Obvious Russian Troll
I would second Tana French. She has a new one coming out soon.
Abir Mukherjee has a series of novels set in colonial India. I’ve enjoyed the first two and have the next two queued up.
zhena gogolia
@Steeplejack (phone):
Strange says something about a rat, Mrs. Thursday has to beat off a rat with her broom, and there was another rat appearance somewhere, I can’t remember.
JPL
Beast in View was $4.99 for my nook.. That’s the first one I downloaded.
Steeplejack (phone)
@randy khan:
Professor T. is very good. I take him to be “on the spectrum,” but it’s handled in a non-gimmicky way.
Also Baptiste. (I think it’s on Passport.)
WaterGirl
@zhena gogolia: Yeah, now that you mention it, I did catch the cat references, but took them to be an indication of a serial killer, which was no surprise with a murderer on the loose.
I guess I took the the icky stuff in the visions to be the personification of danger/evil, as opposed to taking them literally.
If you are correct, a bunch of stuff went right over my head. We’ll find out tonight. At least some of us! :-)
Ceci n est pas mon nym
On my shelf waiting for me to read, is a collection of Chief Inspector Maigret stories, which I guess you would call police procedurals, in the Parisian police.
I’ve read a few Maigret novels in English, but the collection is in French which takes me a little time and energy to read, so I have to kind of work up some momentum.
5x5
@JMG: I need to second this. I need to read him again (it’s been years.) Ross Thomas should be better known. His books are a lot of fun – great characters.
Ceci n est pas mon nym
@Ceci n est pas mon nym: Didn’t get an edit button for some reason.

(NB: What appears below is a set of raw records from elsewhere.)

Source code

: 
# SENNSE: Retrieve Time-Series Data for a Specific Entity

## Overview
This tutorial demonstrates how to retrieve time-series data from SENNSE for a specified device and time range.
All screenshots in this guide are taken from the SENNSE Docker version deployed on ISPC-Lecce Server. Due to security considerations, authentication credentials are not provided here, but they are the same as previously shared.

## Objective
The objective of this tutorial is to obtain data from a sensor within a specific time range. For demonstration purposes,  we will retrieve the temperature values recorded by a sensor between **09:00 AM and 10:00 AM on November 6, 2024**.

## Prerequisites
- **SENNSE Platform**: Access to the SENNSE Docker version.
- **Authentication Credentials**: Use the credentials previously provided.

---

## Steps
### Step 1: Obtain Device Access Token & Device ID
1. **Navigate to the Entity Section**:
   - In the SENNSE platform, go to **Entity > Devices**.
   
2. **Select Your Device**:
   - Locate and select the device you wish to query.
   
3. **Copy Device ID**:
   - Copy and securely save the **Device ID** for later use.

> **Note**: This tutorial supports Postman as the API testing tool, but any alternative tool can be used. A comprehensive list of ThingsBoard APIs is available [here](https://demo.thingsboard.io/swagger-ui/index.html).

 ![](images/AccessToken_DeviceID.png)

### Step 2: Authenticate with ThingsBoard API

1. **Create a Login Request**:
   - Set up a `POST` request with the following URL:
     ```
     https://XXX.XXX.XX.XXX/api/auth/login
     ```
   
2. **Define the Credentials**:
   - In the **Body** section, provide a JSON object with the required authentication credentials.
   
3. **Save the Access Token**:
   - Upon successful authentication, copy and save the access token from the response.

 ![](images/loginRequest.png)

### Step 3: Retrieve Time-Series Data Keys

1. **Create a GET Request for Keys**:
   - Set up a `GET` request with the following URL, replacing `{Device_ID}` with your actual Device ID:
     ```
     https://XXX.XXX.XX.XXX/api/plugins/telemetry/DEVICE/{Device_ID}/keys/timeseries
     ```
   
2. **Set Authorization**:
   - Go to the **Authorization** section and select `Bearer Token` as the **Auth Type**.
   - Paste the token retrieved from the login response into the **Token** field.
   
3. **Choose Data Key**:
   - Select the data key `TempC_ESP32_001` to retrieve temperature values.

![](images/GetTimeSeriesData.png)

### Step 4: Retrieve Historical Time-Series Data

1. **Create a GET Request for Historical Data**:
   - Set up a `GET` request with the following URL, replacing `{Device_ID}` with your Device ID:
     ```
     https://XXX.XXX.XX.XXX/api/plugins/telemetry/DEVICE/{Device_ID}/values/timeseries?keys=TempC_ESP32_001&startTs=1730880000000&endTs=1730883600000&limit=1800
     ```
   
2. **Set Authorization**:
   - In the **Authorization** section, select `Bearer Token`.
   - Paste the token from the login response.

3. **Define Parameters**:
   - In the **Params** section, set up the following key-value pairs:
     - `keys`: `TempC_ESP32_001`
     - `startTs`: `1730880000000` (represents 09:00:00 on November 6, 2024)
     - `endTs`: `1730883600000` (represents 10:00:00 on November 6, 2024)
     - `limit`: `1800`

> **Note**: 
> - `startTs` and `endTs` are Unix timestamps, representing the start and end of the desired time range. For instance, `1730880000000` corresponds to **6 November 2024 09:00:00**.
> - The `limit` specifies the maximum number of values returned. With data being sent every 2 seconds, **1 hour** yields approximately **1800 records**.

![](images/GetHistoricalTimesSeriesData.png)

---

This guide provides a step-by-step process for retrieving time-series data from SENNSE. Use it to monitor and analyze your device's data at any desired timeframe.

The Maigret stories are by Belgian author Georges Simenon if anyone is interested. They’re supposed to be extremely popular in the French-speaking world.
BQuimby
Read the GAMACHE books in order. It IS crticical to the character development and the references in the stories.
Brachiator
@WaterGirl:
I didn’t realize that I had not watched Masterpiece in a while. Did they start requiring separate subscriptions to the series?

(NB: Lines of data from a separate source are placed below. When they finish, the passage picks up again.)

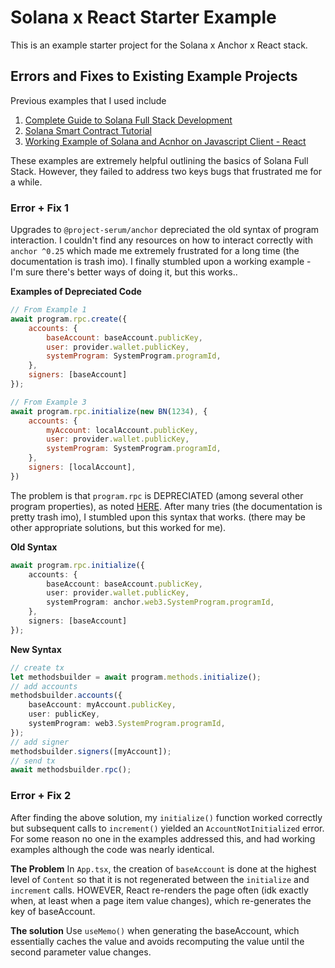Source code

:# Solana x React Starter Example

This is an example starter project for the Solana x Anchor x React stack.

## Errors and Fixes to Existing Example Projects

Previous examples that I used include 
 1. [Complete Guide to Solana Full Stack Development](https://dev.to/edge-and-node/the-complete-guide-to-full-stack-solana-development-with-react-anchor-rust-and-phantom-3291)
 2. [Solana Smart Contract Tutorial](https://www.youtube.com/watch?v=vt8GUw_PDqM)
 3. [Working Example of Solana and Acnhor on Javascript Client - React](https://gist.github.com/dabit3/9bac597eb307107991fcf736974af4f3)

These examples are extremely helpful outlining the basics of Solana Full Stack. However, they failed to address two keys bugs that frustrated me for a while.

### Error + Fix 1

Upgrades to `@project-serum/anchor` depreciated the old syntax of program interaction. I couldn't find any resources on how to interact correctly with `anchor ^0.25`  which made me extremely frustrated for a long time (the documentation is trash imo). I finally stumbled upon a working example - I'm sure there's better ways of doing it, but this works..

**Examples of Depreciated Code**

```javascript
// From Example 1
await program.rpc.create({
    accounts: {
        baseAccount: baseAccount.publicKey,
        user: provider.wallet.publicKey,
        systemProgram: SystemProgram.programId,
    },
    signers: [baseAccount]
});

// From Example 3
await program.rpc.initialize(new BN(1234), {
    accounts: {
        myAccount: localAccount.publicKey,
        user: provider.wallet.publicKey,
        systemProgram: SystemProgram.programId,
    },
    signers: [localAccount],
})
```

The problem is that `program.rpc` is DEPRECIATED (among several other program properties), as noted [HERE](https://coral-xyz.github.io/anchor/ts/classes/Program.html#rpc). After many tries (the documentation is pretty trash imo), I stumbled upon this syntax that works. (there may be other appropriate solutions, but this worked for me).

**Old Syntax**
```typescript
await program.rpc.initialize({
    accounts: {
        baseAccount: baseAccount.publicKey,
        user: provider.wallet.publicKey,
        systemProgram: anchor.web3.SystemProgram.programId,
    },
    signers: [baseAccount]
});
```
**New Syntax**
```typescript
// create tx
let methodsbuilder = await program.methods.initialize();
// add accounts
methodsbuilder.accounts({
    baseAccount: myAccount.publicKey,
    user: publicKey,
    systemProgram: web3.SystemProgram.programId,
});
// add signer
methodsbuilder.signers([myAccount]);
// send tx
await methodsbuilder.rpc();
```

### Error + Fix 2

After finding the above solution, my `initialize()` function worked correctly but subsequent calls to `increment()` yielded an `AccountNotInitialized` error. For some reason no one in the examples addressed this, and had working examples although the code was nearly identical.

**The Problem** 
In `App.tsx`, the creation of `baseAccount` is done at the highest level of `Content` so that it is not regenerated between the `initialize` and `increment` calls. HOWEVER, React re-renders the page often (idk exactly when, at least when a page item value changes), which re-generates the key of baseAccount.

**The solution**
Use `useMemo()` when generating the baseAccount, which essentially caches the value and avoids recomputing the value until the second parameter value changes.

The first episode showed under PBS on YouTube TV, but not later episodes.
FelonyGovt
Two Los Angeles area writers, first Michael Connelly. I’m reading his latest, Fair Warning, about a reporter.
And then just for fun, Sue Ann Jaffarian’s books about an overweight paralegal in Orange County named Odelia Grey, who keeps getting mixed up in murders.
Ken
Favorite traditional mystery: Murder Must Advertise, Dorothy Sayers
Favorite science-fiction mystery: To Say Nothing of the Dog, Connie Willis
Favorite fantasy mystery: The Rook, Daniel O’Malley
Favorite spy mystery: Tinker, Tailor, Soldier, Spy, John le Carre
Favorite western mystery: Carpenter and Quincannon (series), Bill Pronzini and Marcia Mueller
JMG
Another long out of print oddity which is I hope available in the Internet era. In the early ’50s, Gore Vidal, blacklisted not as a Red but for being gay and writing about it, wrote a series of mysteries under the name Edgar Box. Very light stuff, but of course super well written. I believe the title “Death in the Fifth Position” about murder at a ballet, starts the series.
Steeplejack (phone)
@Ceci n est pas mon nym:
If you like Maigret, the French series with Bruno Cremer (1991-2005) is very good. Bit of an acquired taste, perhaps. Available on MHz.

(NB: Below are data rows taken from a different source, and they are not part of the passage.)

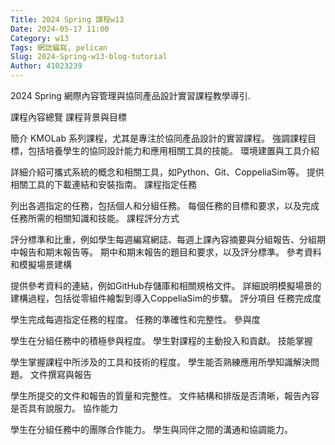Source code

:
 ```yaml
---
Title: 2024 Spring 課程w13
Date: 2024-05-17 11:00
Category: w13
Tags: 網誌編寫, pelican
Slug: 2024-Spring-w13-blog-tutorial
Author: 41023239
---
```


2024 Spring 網際內容管理與協同產品設計實習課程教學導引.

<!-- PELICAN_END_SUMMARY -->
課程內容總覽
課程背景與目標

簡介 KMOLab 系列課程，尤其是專注於協同產品設計的實習課程。
強調課程目標，包括培養學生的協同設計能力和應用相關工具的技能。
環境建置與工具介紹

詳細介紹可攜式系統的概念和相關工具，如Python、Git、CoppeliaSim等。
提供相關工具的下載連結和安裝指南。
課程指定任務

列出各週指定的任務，包括個人和分組任務。
每個任務的目標和要求，以及完成任務所需的相關知識和技能。
課程評分方式

評分標準和比重，例如學生每週編寫網誌、每週上課內容摘要與分組報告、分組期中報告和期末報告等。
期中和期末報告的題目和要求，以及評分標準。
參考資料和模擬場景建構

提供參考資料的連結，例如GitHub存儲庫和相關規格文件。
詳細說明模擬場景的建構過程，包括從零組件繪製到導入CoppeliaSim的步驟。
評分項目
任務完成度

學生完成每週指定任務的程度。
任務的準確性和完整性。
參與度

學生在分組任務中的積極參與程度。
學生對課程的主動投入和貢獻。
技能掌握

學生掌握課程中所涉及的工具和技術的程度。
學生能否熟練應用所學知識解決問題。
文件撰寫與報告

學生所提交的文件和報告的質量和完整性。
文件結構和排版是否清晰，報告內容是否具有說服力。
協作能力

學生在分組任務中的團隊合作能力。
學生與同伴之間的溝通和協調能力。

The (short) British series with Rowan Atkinson is pretty good too.
Steeplejack (phone)
@Brachiator:
It’s on broadcast PBS every Sunday night.
Ceci n est pas mon nym
@JMG: I googled it and found it listed at Penguin-Random House. So I guess it’s back in print.
zhena gogolia
@Steeplejack (phone):
I burst into laughter whenever I see him, so that sounds a little iffy.
We just watched Four Weddings and a Funeral for the 1000th time.
Scuffletuffle
@tom: Love the whole Dalziel and Pascoe series. My favorite is Pictures of Perfection for being laugh out loud funny.
Dorothy A. Winsor
I love Adrian McKinty’s Sean Duffy series, set in Belfast during the Troubles. The first one is The Cold, Cold Ground. Also I second Tana French.
Gretchen
I love the audiobooks of the In Death series by J D Robb. The central character is a homicide detective in New York, 50 years in the future after the Urban Wars. She’s a prickly person who comes to trust. The narrator is amazingly. She has distinct voices for about 15 different characters.
J R in WV
I also love the Tony Hillerman Navajo Nation mysteries, many of which involve Navajo mythology and religious beliefs.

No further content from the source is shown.